Another possibility to account for Napoleon’s failed suicide attempt was the opium he swallowed induced the nausea and vomiting purging him of a significant amount of the drug and counterproductively saving his life.
Thanks, Robert. I think that’s a highly plausible explanation.
My mistake, Shannon. I believe the British had the task of guarding N. But there is no evidence, so far as I know, that the Allies had any common responsibilities for seeing that the terms of the treaty were carried out. They had no mechanism for doing so. Above all, nobody knew what Talleyrand was doing. From reading the novel N, by Max Gallo, I gather there was a plan afoot by somebody to abduct the Emperor. I conflated this in my mind to the responsibility of the British. Thanks for the correction.
You’re welcome, Addison. Yes, the British were responsible for escorting Napoleon to Elba and for keeping an eye on him there. It was really a watch, rather than a guard, as he was not considered to be a prisoner. Nothing in the Treaty of Fontainebleau stipulated that Napoleon had to stay on Elba, though all parties understood his departure from the island would be treated as an assault on the peace of Europe.

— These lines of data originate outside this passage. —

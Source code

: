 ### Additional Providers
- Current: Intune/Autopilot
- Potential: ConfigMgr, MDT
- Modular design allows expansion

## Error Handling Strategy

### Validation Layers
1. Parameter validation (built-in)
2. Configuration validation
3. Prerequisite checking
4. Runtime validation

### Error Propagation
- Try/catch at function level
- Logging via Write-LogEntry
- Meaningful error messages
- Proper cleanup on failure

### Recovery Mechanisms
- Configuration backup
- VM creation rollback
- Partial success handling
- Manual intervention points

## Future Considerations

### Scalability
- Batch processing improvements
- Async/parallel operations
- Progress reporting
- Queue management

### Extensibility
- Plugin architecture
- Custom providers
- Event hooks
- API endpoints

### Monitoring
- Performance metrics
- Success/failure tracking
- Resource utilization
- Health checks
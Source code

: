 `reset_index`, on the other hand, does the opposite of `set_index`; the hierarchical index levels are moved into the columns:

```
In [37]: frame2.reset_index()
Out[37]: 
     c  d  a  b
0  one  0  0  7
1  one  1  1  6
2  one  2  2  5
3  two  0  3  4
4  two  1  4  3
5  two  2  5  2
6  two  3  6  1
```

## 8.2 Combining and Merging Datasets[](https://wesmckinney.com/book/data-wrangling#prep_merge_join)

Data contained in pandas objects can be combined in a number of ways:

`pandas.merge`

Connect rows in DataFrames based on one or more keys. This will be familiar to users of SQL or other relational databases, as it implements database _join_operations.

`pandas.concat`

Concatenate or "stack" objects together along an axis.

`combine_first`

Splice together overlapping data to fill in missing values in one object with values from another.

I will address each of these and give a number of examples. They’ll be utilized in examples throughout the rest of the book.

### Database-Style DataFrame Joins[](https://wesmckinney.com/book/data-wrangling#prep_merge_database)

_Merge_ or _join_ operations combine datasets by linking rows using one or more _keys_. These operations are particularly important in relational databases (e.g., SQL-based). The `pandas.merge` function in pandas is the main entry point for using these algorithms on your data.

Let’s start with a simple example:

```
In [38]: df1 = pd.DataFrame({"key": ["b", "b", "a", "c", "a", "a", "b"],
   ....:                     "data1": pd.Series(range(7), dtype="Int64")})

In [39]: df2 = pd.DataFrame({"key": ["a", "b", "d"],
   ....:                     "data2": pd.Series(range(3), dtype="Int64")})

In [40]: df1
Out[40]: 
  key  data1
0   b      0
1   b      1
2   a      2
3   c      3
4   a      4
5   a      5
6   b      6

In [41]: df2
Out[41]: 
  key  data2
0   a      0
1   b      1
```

Another outstanding article. I love this blog!
Thanks, Hunter.
Excellent Shannon. Great quotes. Very well applicable to the character I study, Valcour Aime 1798-1866, a devotee of Napoleon who neighbored amongst former soldiers of Bonaparte, after Waterloo, in French Creole Catholic Louisiana.
Thanks, Glenn.
John Tartelin’s reply is absolutely accurate in my mind on this and the whole of the Allies consistent contemptuous attitude to Napoleon throughout his life and reign. Thank you for your article and thank you John. Regards Paul
Thanks for your comment, Paul.
Great work! I’m amazed at your research on the Emperor. Thank you so much for this excellent article!
Just a minor question, what do you think about Montholon’s creditability? His memoir was written long after Napoleon’s death, so I wonder how time might have distorted his memory.
Thanks, Susan. I think you’re right regarding Montholon’s memoir. Some parts of it echo others that were written closer to the time (presumably Montholon used those as sources or cross-references for his own recollections). Other parts seem questionable. Also, Montholon likely had his own agenda in writing his memoir when he did, including trying to remain in the good books of Napoleon’s nephew (the future Napoleon III). There’s a good article on the “truth” of various Napoleonic memoirs here: https://www.napoleon-series.org/research/eyewitness/c_truth.html.
I know that the story of suicide is different.
I read that when he tried to attempt suicide he said to himself: “I’m not human so a normal dose wouldn’t kill me” so he took a 6 time stronger dose and his body wouldn’t accept the poison so he vomited.
That’s interesting, Aldo. Do you know what the source for that quote is?
He actually dictates a draft named again “On suicide” which appears in Marchand’s memoirs, where he says about this essay that the “Emperor never saw it again” because he was quite depressive as it seems in St Helena, he also thought how the others would abandon him and how he would die and be abandoned there meanwhile they will go home and enjoy life once again. It made me really sad to be honest but in a way, he did it himself, to be exiled, because if he didnt want to conquer and “liberate” and impose his rule over them he would probably have reigned a lot more.
Thanks for mentioning this, Andrea. It is sad to read about Napoleon’s time on St. Helena, and understandable that he felt depressed there.